- _Problem details_
Search the records below for the string "Ansible", and report each line that contains it.

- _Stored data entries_
Start of Block
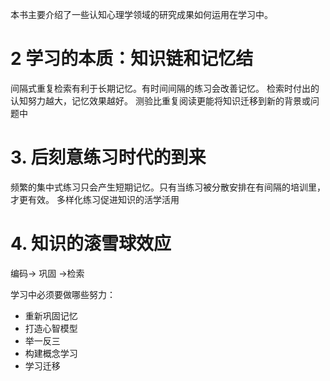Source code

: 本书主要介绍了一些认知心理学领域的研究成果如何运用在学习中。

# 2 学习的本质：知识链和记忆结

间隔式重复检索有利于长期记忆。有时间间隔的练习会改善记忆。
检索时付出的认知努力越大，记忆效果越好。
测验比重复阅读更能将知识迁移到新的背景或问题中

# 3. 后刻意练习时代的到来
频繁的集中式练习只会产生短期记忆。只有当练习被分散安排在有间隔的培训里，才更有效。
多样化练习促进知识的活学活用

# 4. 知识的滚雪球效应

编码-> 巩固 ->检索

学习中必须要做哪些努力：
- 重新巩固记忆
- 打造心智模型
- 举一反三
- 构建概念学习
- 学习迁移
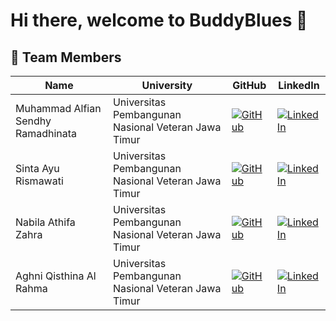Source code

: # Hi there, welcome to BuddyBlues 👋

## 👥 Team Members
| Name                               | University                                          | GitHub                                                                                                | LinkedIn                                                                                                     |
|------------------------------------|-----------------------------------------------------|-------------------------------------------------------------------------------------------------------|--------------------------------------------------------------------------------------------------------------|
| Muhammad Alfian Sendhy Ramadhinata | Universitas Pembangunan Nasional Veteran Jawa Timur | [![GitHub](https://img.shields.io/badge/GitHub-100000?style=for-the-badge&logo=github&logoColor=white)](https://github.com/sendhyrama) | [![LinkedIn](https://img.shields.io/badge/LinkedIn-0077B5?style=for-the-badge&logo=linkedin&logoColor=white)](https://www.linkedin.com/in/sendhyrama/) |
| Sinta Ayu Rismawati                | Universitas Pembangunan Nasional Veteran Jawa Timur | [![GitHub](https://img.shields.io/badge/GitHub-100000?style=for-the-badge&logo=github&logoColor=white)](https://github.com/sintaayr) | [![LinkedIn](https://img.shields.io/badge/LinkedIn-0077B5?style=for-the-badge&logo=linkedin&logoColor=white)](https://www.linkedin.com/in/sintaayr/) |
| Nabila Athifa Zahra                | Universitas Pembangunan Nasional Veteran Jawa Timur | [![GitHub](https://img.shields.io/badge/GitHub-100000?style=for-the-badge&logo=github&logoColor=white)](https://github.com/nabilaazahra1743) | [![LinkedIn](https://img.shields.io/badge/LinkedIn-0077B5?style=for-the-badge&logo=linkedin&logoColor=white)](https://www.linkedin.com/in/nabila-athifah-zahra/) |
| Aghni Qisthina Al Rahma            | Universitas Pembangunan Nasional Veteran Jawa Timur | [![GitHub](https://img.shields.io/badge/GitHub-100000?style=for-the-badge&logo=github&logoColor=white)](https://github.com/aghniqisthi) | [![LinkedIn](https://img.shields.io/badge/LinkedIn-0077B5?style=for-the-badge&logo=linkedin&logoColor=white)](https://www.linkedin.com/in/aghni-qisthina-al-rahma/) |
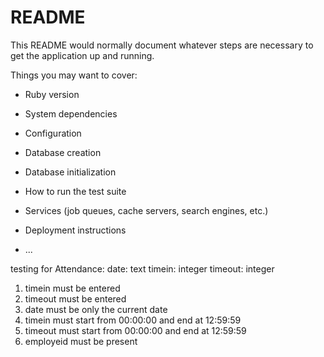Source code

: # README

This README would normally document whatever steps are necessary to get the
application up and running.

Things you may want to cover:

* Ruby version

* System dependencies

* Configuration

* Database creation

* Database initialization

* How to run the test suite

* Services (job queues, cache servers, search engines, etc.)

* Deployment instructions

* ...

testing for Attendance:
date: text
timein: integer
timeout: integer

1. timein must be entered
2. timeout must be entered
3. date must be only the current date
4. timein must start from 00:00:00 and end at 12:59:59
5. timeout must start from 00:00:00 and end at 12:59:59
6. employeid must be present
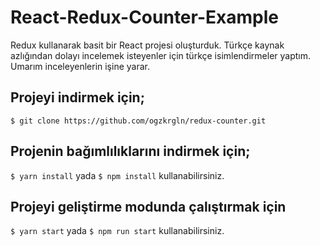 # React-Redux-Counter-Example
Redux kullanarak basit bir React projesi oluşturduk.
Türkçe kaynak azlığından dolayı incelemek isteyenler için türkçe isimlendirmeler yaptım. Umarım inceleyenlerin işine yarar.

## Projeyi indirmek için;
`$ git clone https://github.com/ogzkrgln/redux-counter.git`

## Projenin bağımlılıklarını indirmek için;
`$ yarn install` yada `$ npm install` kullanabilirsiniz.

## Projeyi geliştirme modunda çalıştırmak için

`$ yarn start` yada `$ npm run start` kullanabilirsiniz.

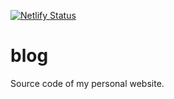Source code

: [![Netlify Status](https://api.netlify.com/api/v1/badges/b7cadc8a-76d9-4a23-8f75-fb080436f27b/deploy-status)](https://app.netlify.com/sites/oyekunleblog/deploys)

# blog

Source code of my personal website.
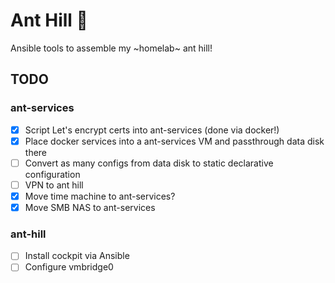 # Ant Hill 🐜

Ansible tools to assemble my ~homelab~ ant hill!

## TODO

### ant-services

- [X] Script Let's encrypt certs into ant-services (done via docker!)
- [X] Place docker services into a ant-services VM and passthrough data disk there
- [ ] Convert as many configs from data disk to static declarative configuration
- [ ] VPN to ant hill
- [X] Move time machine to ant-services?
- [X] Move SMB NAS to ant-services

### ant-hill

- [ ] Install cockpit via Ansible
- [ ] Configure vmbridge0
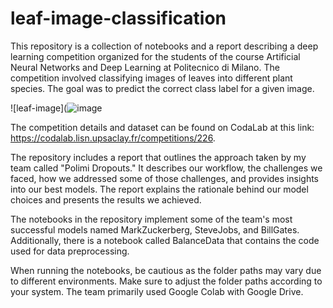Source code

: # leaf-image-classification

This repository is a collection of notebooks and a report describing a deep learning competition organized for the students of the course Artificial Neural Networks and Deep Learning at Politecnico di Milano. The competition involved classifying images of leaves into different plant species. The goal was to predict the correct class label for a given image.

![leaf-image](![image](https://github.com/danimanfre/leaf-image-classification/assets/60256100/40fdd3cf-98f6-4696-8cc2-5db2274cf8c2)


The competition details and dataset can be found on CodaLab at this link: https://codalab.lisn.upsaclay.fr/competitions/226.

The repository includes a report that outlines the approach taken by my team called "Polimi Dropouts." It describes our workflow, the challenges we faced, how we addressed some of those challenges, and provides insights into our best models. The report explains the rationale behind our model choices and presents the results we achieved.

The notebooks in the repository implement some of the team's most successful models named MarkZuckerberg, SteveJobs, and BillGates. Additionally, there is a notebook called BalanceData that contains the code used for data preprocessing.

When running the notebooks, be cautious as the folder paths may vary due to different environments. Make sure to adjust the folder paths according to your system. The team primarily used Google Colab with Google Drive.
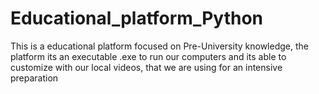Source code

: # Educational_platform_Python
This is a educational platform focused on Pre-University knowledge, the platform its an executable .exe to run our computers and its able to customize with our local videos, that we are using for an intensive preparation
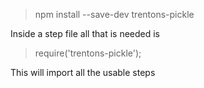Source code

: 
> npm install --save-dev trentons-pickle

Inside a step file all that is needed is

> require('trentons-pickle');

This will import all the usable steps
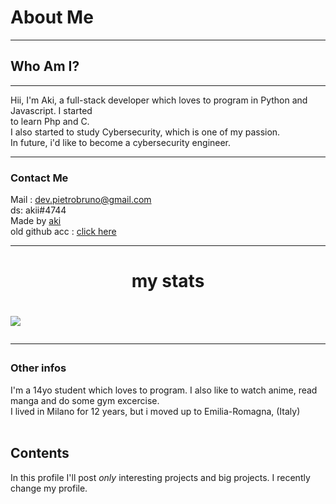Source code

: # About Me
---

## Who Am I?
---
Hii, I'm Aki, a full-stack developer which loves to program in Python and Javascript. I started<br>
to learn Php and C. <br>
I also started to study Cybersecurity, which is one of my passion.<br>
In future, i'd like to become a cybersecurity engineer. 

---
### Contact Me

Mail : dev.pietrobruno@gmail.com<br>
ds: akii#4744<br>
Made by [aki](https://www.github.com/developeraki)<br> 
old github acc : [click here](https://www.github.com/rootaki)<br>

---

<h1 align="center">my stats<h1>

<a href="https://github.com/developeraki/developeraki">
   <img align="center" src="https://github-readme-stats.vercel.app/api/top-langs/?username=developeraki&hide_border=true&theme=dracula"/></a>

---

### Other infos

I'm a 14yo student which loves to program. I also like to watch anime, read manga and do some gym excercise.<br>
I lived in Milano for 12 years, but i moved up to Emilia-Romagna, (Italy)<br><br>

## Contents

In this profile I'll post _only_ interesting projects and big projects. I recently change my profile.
End of Block
- _Solution to this problem_
Ansible tools to assemble my ~homelab~ ant hill!
- [ ] Install cockpit via Ansible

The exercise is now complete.